[Work request] Please give an exact transcription of the lines below, from the one that contains "your GitHub profile." to the very last, with no other lines.

Stored data
- - -

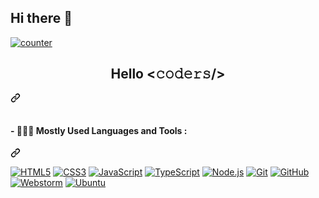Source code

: ## Hi there 👋
<article class="markdown-body entry-content container-lg f5" itemprop="text">
   <p dir="auto">
	<a target="_blank" rel="noopener noreferrer nofollow" href="https://camo.githubusercontent.com/ab0439e524f6d217655b77dd88f4ce1df4ff1f2cc26f0733a5232c9278db0961/68747470733a2f2f656e7a7569656562703367667666342e6d2e70697065647265616d2e6e6574">
	<img src="https://camo.githubusercontent.com/ab0439e524f6d217655b77dd88f4ce1df4ff1f2cc26f0733a5232c9278db0961/68747470733a2f2f656e7a7569656562703367667666342e6d2e70697065647265616d2e6e6574" alt="counter" data-canonical-src="https://enzuieebp3gfvf4.m.pipedream.net" style="max-width: 100%;"></a>
   </p>
   <div class="markdown-heading" dir="auto">
      <h1 align="center" class="heading-element" dir="auto">Hello &lt;𝚌𝚘𝚍𝚎𝚛𝚜/&gt;</h1>
      <a id="user-content-hello-𝚌𝚘𝚍𝚎𝚛𝚜" class="anchor" aria-label="Permalink: Hello <𝚌𝚘𝚍𝚎𝚛𝚜/>" href="#hello-𝚌𝚘𝚍𝚎𝚛𝚜">
         <svg class="octicon octicon-link" viewBox="0 0 16 16" version="1.1" width="16" height="16" aria-hidden="true">
            <path d="m7.775 3.275 1.25-1.25a3.5 3.5 0 1 1 4.95 4.95l-2.5 2.5a3.5 3.5 0 0 1-4.95 0 .751.751 0 0 1 .018-1.042.751.751 0 0 1 1.042-.018 1.998 1.998 0 0 0 2.83 0l2.5-2.5a2.002 2.002 0 0 0-2.83-2.83l-1.25 1.25a.751.751 0 0 1-1.042-.018.751.751 0 0 1-.018-1.042Zm-4.69 9.64a1.998 1.998 0 0 0 2.83 0l1.25-1.25a.751.751 0 0 1 1.042.018.751.751 0 0 1 .018 1.042l-1.25 1.25a3.5 3.5 0 1 1-4.95-4.95l2.5-2.5a3.5 3.5 0 0 1 4.95 0 .751.751 0 0 1-.018 1.042.751.751 0 0 1-1.042.018 1.998 1.998 0 0 0-2.83 0l-2.5 2.5a1.998 1.998 0 0 0 0 2.83Z"></path>
         </svg>
      </a>
   </div>
   <br>
   <div class="markdown-heading" dir="auto">
      <h4 class="heading-element" dir="auto">- 👨🏻&zwj;💻 Mostly Used Languages and Tools :</h4>
      <a id="user-content----mostly-used-languages-and-tools-" class="anchor" aria-label="Permalink: - 👨🏻&zwj;💻 Mostly Used Languages and Tools :" href="#---mostly-used-languages-and-tools-">
         <svg class="octicon octicon-link" viewBox="0 0 16 16" version="1.1" width="16" height="16" aria-hidden="true">
            <path d="m7.775 3.275 1.25-1.25a3.5 3.5 0 1 1 4.95 4.95l-2.5 2.5a3.5 3.5 0 0 1-4.95 0 .751.751 0 0 1 .018-1.042.751.751 0 0 1 1.042-.018 1.998 1.998 0 0 0 2.83 0l2.5-2.5a2.002 2.002 0 0 0-2.83-2.83l-1.25 1.25a.751.751 0 0 1-1.042-.018.751.751 0 0 1-.018-1.042Zm-4.69 9.64a1.998 1.998 0 0 0 2.83 0l1.25-1.25a.751.751 0 0 1 1.042.018.751.751 0 0 1 .018 1.042l-1.25 1.25a3.5 3.5 0 1 1-4.95-4.95l2.5-2.5a3.5 3.5 0 0 1 4.95 0 .751.751 0 0 1-.018 1.042.751.751 0 0 1-1.042.018 1.998 1.998 0 0 0-2.83 0l-2.5 2.5a1.998 1.998 0 0 0 0 2.83Z"></path>
         </svg>
      </a>
   </div>
   <p dir="auto"><a target="_blank" rel="noopener noreferrer nofollow" href="https://camo.githubusercontent.com/c0f60c84bd23525a0f1e5972ff5052f878eb4104e88b347b7f0004d0e6ad8898/68747470733a2f2f696d672e736869656c64732e696f2f62616467652f2d48544d4c352d4533344632363f7374796c653d666c61742d737175617265266c6f676f3d68746d6c35266c6f676f436f6c6f723d7768697465"><img src="https://camo.githubusercontent.com/c0f60c84bd23525a0f1e5972ff5052f878eb4104e88b347b7f0004d0e6ad8898/68747470733a2f2f696d672e736869656c64732e696f2f62616467652f2d48544d4c352d4533344632363f7374796c653d666c61742d737175617265266c6f676f3d68746d6c35266c6f676f436f6c6f723d7768697465" alt="HTML5" data-canonical-src="https://img.shields.io/badge/-HTML5-E34F26?style=flat-square&amp;logo=html5&amp;logoColor=white" style="max-width: 100%;"></a>
      <a target="_blank" rel="noopener noreferrer nofollow" href="https://camo.githubusercontent.com/d2de8f341090cb9d72d132ef5f73c2a2c9be3081193bd9c7f3fee5b4973ece27/68747470733a2f2f696d672e736869656c64732e696f2f62616467652f2d435353332d3135373242363f7374796c653d666c61742d737175617265266c6f676f3d63737333"><img src="https://camo.githubusercontent.com/d2de8f341090cb9d72d132ef5f73c2a2c9be3081193bd9c7f3fee5b4973ece27/68747470733a2f2f696d672e736869656c64732e696f2f62616467652f2d435353332d3135373242363f7374796c653d666c61742d737175617265266c6f676f3d63737333" alt="CSS3" data-canonical-src="https://img.shields.io/badge/-CSS3-1572B6?style=flat-square&amp;logo=css3" style="max-width: 100%;"></a>
      <a target="_blank" rel="noopener noreferrer nofollow" href="https://camo.githubusercontent.com/8728f0a58abf4c287eaa02a36491a60a1e9c1f587b60ec891ebc8b9918f6fb6c/68747470733a2f2f696d672e736869656c64732e696f2f62616467652f2d4a6176615363726970742d79656c6c6f773f7374796c653d666c61742d737175617265266c6f676f3d6a617661736372697074266c6f676f436f6c6f723d7768697465"><img src="https://camo.githubusercontent.com/8728f0a58abf4c287eaa02a36491a60a1e9c1f587b60ec891ebc8b9918f6fb6c/68747470733a2f2f696d672e736869656c64732e696f2f62616467652f2d4a6176615363726970742d79656c6c6f773f7374796c653d666c61742d737175617265266c6f676f3d6a617661736372697074266c6f676f436f6c6f723d7768697465" alt="JavaScript" data-canonical-src="https://img.shields.io/badge/-JavaScript-yellow?style=flat-square&amp;logo=javascript&amp;logoColor=white" style="max-width: 100%;"></a>
      <a target="_blank" rel="noopener noreferrer nofollow" href="https://camo.githubusercontent.com/cd6ecc533f0c90c809c46ff12442c1b9c74d31cdbe26303ae8724f47065e3b7a/68747470733a2f2f696d672e736869656c64732e696f2f62616467652f2d547970655363726970742d3135373242363f7374796c653d666c61742d737175617265266c6f676f3d54797065536372697074266c6f676f436f6c6f723d7768697465"><img src="https://camo.githubusercontent.com/cd6ecc533f0c90c809c46ff12442c1b9c74d31cdbe26303ae8724f47065e3b7a/68747470733a2f2f696d672e736869656c64732e696f2f62616467652f2d547970655363726970742d3135373242363f7374796c653d666c61742d737175617265266c6f676f3d54797065536372697074266c6f676f436f6c6f723d7768697465" alt="TypeScript" data-canonical-src="https://img.shields.io/badge/-TypeScript-1572B6?style=flat-square&amp;logo=TypeScript&amp;logoColor=white" style="max-width: 100%;"></a>
      <a target="_blank" rel="noopener noreferrer nofollow" href="https://camo.githubusercontent.com/ec7cb986361287ca6a871c1e9f504b79c678cf84593b80fa01fd2aae8e567827/68747470733a2f2f696d672e736869656c64732e696f2f62616467652f2d4e6f64652e6a732d3333393933333f7374796c653d666c61742d737175617265266c6f676f3d6e6f6465646f746a73266c6f676f436f6c6f723d7768697465"><img src="https://camo.githubusercontent.com/ec7cb986361287ca6a871c1e9f504b79c678cf84593b80fa01fd2aae8e567827/68747470733a2f2f696d672e736869656c64732e696f2f62616467652f2d4e6f64652e6a732d3333393933333f7374796c653d666c61742d737175617265266c6f676f3d6e6f6465646f746a73266c6f676f436f6c6f723d7768697465" alt="Node.js" data-canonical-src="https://img.shields.io/badge/-Node.js-339933?style=flat-square&amp;logo=nodedotjs&amp;logoColor=white" style="max-width: 100%;"></a>
      <a target="_blank" rel="noopener noreferrer nofollow" href="https://camo.githubusercontent.com/b6db1b9fecb5b5dc19578ca6a53efc6824fefe069165ec0f8160303c52112ea8/68747470733a2f2f696d672e736869656c64732e696f2f62616467652f2d4769742d626c61636b3f7374796c653d666c61742d737175617265266c6f676f3d676974266c6f676f436f6c6f723d7768697465"><img src="https://camo.githubusercontent.com/b6db1b9fecb5b5dc19578ca6a53efc6824fefe069165ec0f8160303c52112ea8/68747470733a2f2f696d672e736869656c64732e696f2f62616467652f2d4769742d626c61636b3f7374796c653d666c61742d737175617265266c6f676f3d676974266c6f676f436f6c6f723d7768697465" alt="Git" data-canonical-src="https://img.shields.io/badge/-Git-black?style=flat-square&amp;logo=git&amp;logoColor=white" style="max-width: 100%;"></a>
      <a target="_blank" rel="noopener noreferrer nofollow" href="https://camo.githubusercontent.com/06307452187e938969a6f4018e64a31f7470420b777301a4021959cd29839e9b/68747470733a2f2f696d672e736869656c64732e696f2f62616467652f2d4769744875622d3138313731373f7374796c653d666c61742d737175617265266c6f676f3d676974687562266c6f676f436f6c6f723d7768697465"><img src="https://camo.githubusercontent.com/06307452187e938969a6f4018e64a31f7470420b777301a4021959cd29839e9b/68747470733a2f2f696d672e736869656c64732e696f2f62616467652f2d4769744875622d3138313731373f7374796c653d666c61742d737175617265266c6f676f3d676974687562266c6f676f436f6c6f723d7768697465" alt="GitHub" data-canonical-src="https://img.shields.io/badge/-GitHub-181717?style=flat-square&amp;logo=github&amp;logoColor=white" style="max-width: 100%;"></a>
      <a target="_blank" rel="noopener noreferrer nofollow" href="https://camo.githubusercontent.com/375fc06e76f7b65d6847ebde7f6ced0774bc5e4d56ed408b8a112e3afb0f745b/68747470733a2f2f696d672e736869656c64732e696f2f62616467652f2d57656253746f726d2d626c61636b3f7374796c653d666c61742d737175617265266c6f676f3d77656273746f726d266c6f676f436f6c6f723d7768697465"><img src="https://camo.githubusercontent.com/375fc06e76f7b65d6847ebde7f6ced0774bc5e4d56ed408b8a112e3afb0f745b/68747470733a2f2f696d672e736869656c64732e696f2f62616467652f2d57656253746f726d2d626c61636b3f7374796c653d666c61742d737175617265266c6f676f3d77656273746f726d266c6f676f436f6c6f723d7768697465" alt="Webstorm" data-canonical-src="https://img.shields.io/badge/-WebStorm-black?style=flat-square&amp;logo=webstorm&amp;logoColor=white" style="max-width: 100%;"></a>
      <a target="_blank" rel="noopener noreferrer nofollow" href="https://camo.githubusercontent.com/8931806043d76463b184c70bfc17e731473d9541cf5b80710cdf71063e549bc0/68747470733a2f2f696d672e736869656c64732e696f2f62616467652f2d5562756e74752d4539353432303f7374796c653d666c61742d737175617265266c6f676f3d7562756e7475266c6f676f436f6c6f723d7768697465"><img src="https://camo.githubusercontent.com/8931806043d76463b184c70bfc17e731473d9541cf5b80710cdf71063e549bc0/68747470733a2f2f696d672e736869656c64732e696f2f62616467652f2d5562756e74752d4539353432303f7374796c653d666c61742d737175617265266c6f676f3d7562756e7475266c6f676f436f6c6f723d7768697465" alt="Ubuntu" data-canonical-src="https://img.shields.io/badge/-Ubuntu-E95420?style=flat-square&amp;logo=ubuntu&amp;logoColor=white" style="max-width: 100%;"></a>
   </p>
   <br>
   <p dir="auto"><a target="_blank" rel="noopener noreferrer nofollow" href="https://camo.githubusercontent.com/3cf57fd06d2411e00b24a97e161c5a8026d3428d8f86f6fc7ecd700dfb0b63ad/687474703a2f2f6769746875622d70726f66696c652d73756d6d6172792d63617264732e76657263656c2e6170702f6170692f63617264732f70726f66696c652d64657461696c733f757365726e616d653d73616e6469783334267468656d653d736f6c6172697a6564"><img src="https://camo.githubusercontent.com/3cf57fd06d2411e00b24a97e161c5a8026d3428d8f86f6fc7ecd700dfb0b63ad/687474703a2f2f6769746875622d70726f66696c652d73756d6d6172792d63617264732e76657263656c2e6170702f6170692f63617264732f70726f66696c652d64657461696c733f757365726e616d653d73616e6469783334267468656d653d736f6c6172697a6564" alt="" data-canonical-src="http://github-profile-summary-cards.vercel.app/api/cards/profile-details?username=megavue&amp;theme=solarized" style="max-width: 100%;"></a></p>
   <p dir="auto"><a target="_blank" rel="noopener noreferrer nofollow" href="https://camo.githubusercontent.com/ae371756dd896a438b2e806cc1cdc3771de0b90ab28131523bb9eb2cae47d617/687474703a2f2f6769746875622d70726f66696c652d73756d6d6172792d63617264732e76657263656c2e6170702f6170692f63617264732f7265706f732d7065722d6c616e67756167653f757365726e616d653d73616e6469783334267468656d653d736f6c6172697a6564"><img src="https://camo.githubusercontent.com/ae371756dd896a438b2e806cc1cdc3771de0b90ab28131523bb9eb2cae47d617/687474703a2f2f6769746875622d70726f66696c652d73756d6d6172792d63617264732e76657263656c2e6170702f6170692f63617264732f7265706f732d7065722d6c616e67756167653f757365726e616d653d73616e6469783334267468656d653d736f6c6172697a6564" alt="" data-canonical-src="http://github-profile-summary-cards.vercel.app/api/cards/repos-per-language?username=megavue&amp;theme=solarized" style="max-width: 100%;"></a> <a target="_blank" rel="noopener noreferrer nofollow" href="https://camo.githubusercontent.com/6095635ea61ce8fbb22bf67931b4fb747a1911bf9161f55bf12bec827906afea/687474703a2f2f6769746875622d70726f66696c652d73756d6d6172792d63617264732e76657263656c2e6170702f6170692f63617264732f6d6f73742d636f6d6d69742d6c616e67756167653f757365726e616d653d73616e6469783334267468656d653d736f6c6172697a6564"><img src="https://camo.githubusercontent.com/6095635ea61ce8fbb22bf67931b4fb747a1911bf9161f55bf12bec827906afea/687474703a2f2f6769746875622d70726f66696c652d73756d6d6172792d63617264732e76657263656c2e6170702f6170692f63617264732f6d6f73742d636f6d6d69742d6c616e67756167653f757365726e616d653d73616e6469783334267468656d653d736f6c6172697a6564" alt="" data-canonical-src="http://github-profile-summary-cards.vercel.app/api/cards/most-commit-language?username=megavue&amp;theme=solarized" style="max-width: 100%;"></a></p>
   <p dir="auto"><a target="_blank" rel="noopener noreferrer nofollow" href="https://camo.githubusercontent.com/794c24a058ae88fe62d8736bdeb9ff937809b8ad05d0e1add53e50f2272a6f8e/687474703a2f2f6769746875622d70726f66696c652d73756d6d6172792d63617264732e76657263656c2e6170702f6170692f63617264732f73746174733f757365726e616d653d73616e6469783334267468656d653d736f6c6172697a6564"><img src="https://camo.githubusercontent.com/794c24a058ae88fe62d8736bdeb9ff937809b8ad05d0e1add53e50f2272a6f8e/687474703a2f2f6769746875622d70726f66696c652d73756d6d6172792d63617264732e76657263656c2e6170702f6170692f63617264732f73746174733f757365726e616d653d73616e6469783334267468656d653d736f6c6172697a6564" alt="" data-canonical-src="http://github-profile-summary-cards.vercel.app/api/cards/stats?username=megavue&amp;theme=solarized" style="max-width: 100%;"></a> <a target="_blank" rel="noopener noreferrer nofollow" href="https://camo.githubusercontent.com/affbf531f6688e09eb2cfa2b0cdb1b059ffed93e3a5043548cb80eaf3d7a9550/687474703a2f2f6769746875622d70726f66696c652d73756d6d6172792d63617264732e76657263656c2e6170702f6170692f63617264732f70726f647563746976652d74696d653f757365726e616d653d73616e6469783334267468656d653d736f6c6172697a6564267574634f66667365743d38"><img src="https://camo.githubusercontent.com/affbf531f6688e09eb2cfa2b0cdb1b059ffed93e3a5043548cb80eaf3d7a9550/687474703a2f2f6769746875622d70726f66696c652d73756d6d6172792d63617264732e76657263656c2e6170702f6170692f63617264732f70726f647563746976652d74696d653f757365726e616d653d73616e6469783334267468656d653d736f6c6172697a6564267574634f66667365743d38" alt="" data-canonical-src="http://github-profile-summary-cards.vercel.app/api/cards/productive-time?username=megavue&amp;theme=solarized&amp;utcOffset=8" style="max-width: 100%;"></a></p>
</article>
<!--
**megavue/megavue** is a ✨ _special_ ✨ repository because its `README.md` (this file) appears on your GitHub profile.

Here are some ideas to get you started:

- 🔭 I’m currently working on ...
- 🌱 I’m currently learning ...
- 👯 I’m looking to collaborate on ...
- 🤔 I’m looking for help with ...
- 💬 Ask me about ...
- 📫 How to reach me: ...
- 😄 Pronouns: ...
- ⚡ Fun fact: ...
-->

- - -

[Written response]
**megavue/megavue** is a ✨ _special_ ✨ repository because its `README.md` (this file) appears on your GitHub profile.

Here are some ideas to get you started:

- 🔭 I’m currently working on ...
- 🌱 I’m currently learning ...
- 👯 I’m looking to collaborate on ...
- 🤔 I’m looking for help with ...
- 💬 Ask me about ...
- 📫 How to reach me: ...
- 😄 Pronouns: ...
- ⚡ Fun fact: ...
-->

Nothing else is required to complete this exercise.